• Your goal: Search the records below for the word "have", then return every line where it appears.
Material provided below:
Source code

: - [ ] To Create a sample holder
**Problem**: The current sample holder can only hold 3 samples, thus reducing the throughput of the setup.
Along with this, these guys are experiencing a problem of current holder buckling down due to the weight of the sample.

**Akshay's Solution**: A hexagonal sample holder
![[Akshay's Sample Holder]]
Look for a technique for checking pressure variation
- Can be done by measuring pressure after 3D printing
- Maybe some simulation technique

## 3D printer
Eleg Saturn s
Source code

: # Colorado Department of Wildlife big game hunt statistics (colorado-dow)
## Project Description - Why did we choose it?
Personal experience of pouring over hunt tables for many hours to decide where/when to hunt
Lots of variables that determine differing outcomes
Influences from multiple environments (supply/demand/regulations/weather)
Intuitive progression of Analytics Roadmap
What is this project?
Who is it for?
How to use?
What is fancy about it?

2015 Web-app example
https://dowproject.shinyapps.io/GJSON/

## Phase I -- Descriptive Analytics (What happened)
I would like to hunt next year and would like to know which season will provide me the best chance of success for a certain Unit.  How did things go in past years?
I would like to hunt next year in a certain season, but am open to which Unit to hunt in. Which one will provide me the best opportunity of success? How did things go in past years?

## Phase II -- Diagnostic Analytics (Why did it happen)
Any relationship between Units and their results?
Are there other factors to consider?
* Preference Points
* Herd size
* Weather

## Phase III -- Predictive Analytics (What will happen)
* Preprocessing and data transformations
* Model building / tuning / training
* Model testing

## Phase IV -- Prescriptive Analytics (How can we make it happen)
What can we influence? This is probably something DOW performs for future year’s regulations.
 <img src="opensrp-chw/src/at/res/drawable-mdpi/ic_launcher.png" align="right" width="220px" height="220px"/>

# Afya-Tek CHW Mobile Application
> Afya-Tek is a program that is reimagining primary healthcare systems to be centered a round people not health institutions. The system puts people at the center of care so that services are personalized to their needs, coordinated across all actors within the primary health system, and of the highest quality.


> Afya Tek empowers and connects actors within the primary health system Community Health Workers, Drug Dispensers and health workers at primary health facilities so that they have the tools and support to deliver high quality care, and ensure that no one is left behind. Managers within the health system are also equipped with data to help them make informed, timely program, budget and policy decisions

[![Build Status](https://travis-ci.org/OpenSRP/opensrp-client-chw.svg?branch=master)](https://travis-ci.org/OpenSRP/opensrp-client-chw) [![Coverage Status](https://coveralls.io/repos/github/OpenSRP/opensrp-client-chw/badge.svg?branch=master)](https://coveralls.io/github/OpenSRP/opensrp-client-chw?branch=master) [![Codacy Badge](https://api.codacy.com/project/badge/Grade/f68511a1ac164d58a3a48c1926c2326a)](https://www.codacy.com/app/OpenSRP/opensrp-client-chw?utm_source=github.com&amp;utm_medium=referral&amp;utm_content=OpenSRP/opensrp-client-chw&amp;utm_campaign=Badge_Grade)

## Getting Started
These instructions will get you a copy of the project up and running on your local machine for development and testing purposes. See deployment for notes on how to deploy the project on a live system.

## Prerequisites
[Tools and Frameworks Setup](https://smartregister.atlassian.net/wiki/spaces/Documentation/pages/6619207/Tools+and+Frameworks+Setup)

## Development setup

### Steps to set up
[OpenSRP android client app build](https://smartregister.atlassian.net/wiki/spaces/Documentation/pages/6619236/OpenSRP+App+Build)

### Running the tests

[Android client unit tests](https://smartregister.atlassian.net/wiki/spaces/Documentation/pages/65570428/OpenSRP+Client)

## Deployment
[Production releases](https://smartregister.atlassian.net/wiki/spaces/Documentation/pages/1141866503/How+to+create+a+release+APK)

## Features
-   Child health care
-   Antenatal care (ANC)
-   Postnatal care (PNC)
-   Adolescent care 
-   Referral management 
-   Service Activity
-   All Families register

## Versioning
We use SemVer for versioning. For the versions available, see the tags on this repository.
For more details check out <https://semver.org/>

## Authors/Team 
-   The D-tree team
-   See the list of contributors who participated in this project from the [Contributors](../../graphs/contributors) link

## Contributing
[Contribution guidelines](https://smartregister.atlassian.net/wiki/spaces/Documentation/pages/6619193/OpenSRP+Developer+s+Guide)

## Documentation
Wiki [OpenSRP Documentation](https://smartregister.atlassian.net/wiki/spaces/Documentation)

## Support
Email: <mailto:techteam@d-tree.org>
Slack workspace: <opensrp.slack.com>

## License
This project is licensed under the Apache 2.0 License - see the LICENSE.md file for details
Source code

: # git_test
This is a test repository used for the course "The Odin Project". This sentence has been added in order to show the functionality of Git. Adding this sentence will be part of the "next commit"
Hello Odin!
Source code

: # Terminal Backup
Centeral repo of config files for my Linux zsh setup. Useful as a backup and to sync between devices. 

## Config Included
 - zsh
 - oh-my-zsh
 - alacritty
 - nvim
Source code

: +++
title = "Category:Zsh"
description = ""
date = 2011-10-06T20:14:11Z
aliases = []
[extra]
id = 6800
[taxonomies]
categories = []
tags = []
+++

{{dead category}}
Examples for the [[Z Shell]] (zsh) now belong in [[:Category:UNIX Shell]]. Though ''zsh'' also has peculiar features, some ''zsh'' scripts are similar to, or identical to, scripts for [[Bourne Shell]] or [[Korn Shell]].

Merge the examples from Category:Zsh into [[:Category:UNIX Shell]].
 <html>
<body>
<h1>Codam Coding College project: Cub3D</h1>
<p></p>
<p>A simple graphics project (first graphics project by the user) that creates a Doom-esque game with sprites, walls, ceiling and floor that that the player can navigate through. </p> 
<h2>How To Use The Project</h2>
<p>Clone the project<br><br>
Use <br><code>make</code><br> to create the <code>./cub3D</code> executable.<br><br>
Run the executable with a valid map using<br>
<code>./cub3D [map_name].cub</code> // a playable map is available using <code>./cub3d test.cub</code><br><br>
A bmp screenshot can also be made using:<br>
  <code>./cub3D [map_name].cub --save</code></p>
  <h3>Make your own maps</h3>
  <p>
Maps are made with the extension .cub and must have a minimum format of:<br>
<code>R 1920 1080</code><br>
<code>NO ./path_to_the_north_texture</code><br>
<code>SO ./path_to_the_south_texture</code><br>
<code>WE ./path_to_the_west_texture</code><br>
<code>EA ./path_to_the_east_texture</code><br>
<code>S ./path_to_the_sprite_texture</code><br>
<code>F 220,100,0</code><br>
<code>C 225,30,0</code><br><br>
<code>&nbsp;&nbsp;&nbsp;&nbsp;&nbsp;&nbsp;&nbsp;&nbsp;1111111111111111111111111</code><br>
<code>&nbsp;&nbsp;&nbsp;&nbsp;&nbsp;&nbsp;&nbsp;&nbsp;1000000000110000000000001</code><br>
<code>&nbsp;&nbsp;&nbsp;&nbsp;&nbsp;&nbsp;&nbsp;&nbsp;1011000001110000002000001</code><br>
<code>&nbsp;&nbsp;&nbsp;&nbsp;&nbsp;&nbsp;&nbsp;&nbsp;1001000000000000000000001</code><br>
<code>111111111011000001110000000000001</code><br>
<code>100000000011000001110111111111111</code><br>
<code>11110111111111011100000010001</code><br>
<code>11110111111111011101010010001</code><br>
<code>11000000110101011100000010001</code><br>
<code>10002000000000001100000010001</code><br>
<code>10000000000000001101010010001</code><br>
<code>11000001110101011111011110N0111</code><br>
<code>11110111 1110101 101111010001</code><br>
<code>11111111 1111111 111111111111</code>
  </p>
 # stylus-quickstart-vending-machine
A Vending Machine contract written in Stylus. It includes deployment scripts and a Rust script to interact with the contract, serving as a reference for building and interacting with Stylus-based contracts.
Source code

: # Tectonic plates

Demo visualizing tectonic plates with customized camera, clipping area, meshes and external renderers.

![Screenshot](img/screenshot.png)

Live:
End of Material provided.
• Response to this task:
> Afya Tek empowers and connects actors within the primary health system Community Health Workers, Drug Dispensers and health workers at primary health facilities so that they have the tools and support to deliver high quality care, and ensure that no one is left behind. Managers within the health system are also equipped with data to help them make informed, timely program, budget and policy decisions
Maps are made with the extension .cub and must have a minimum format of:<br>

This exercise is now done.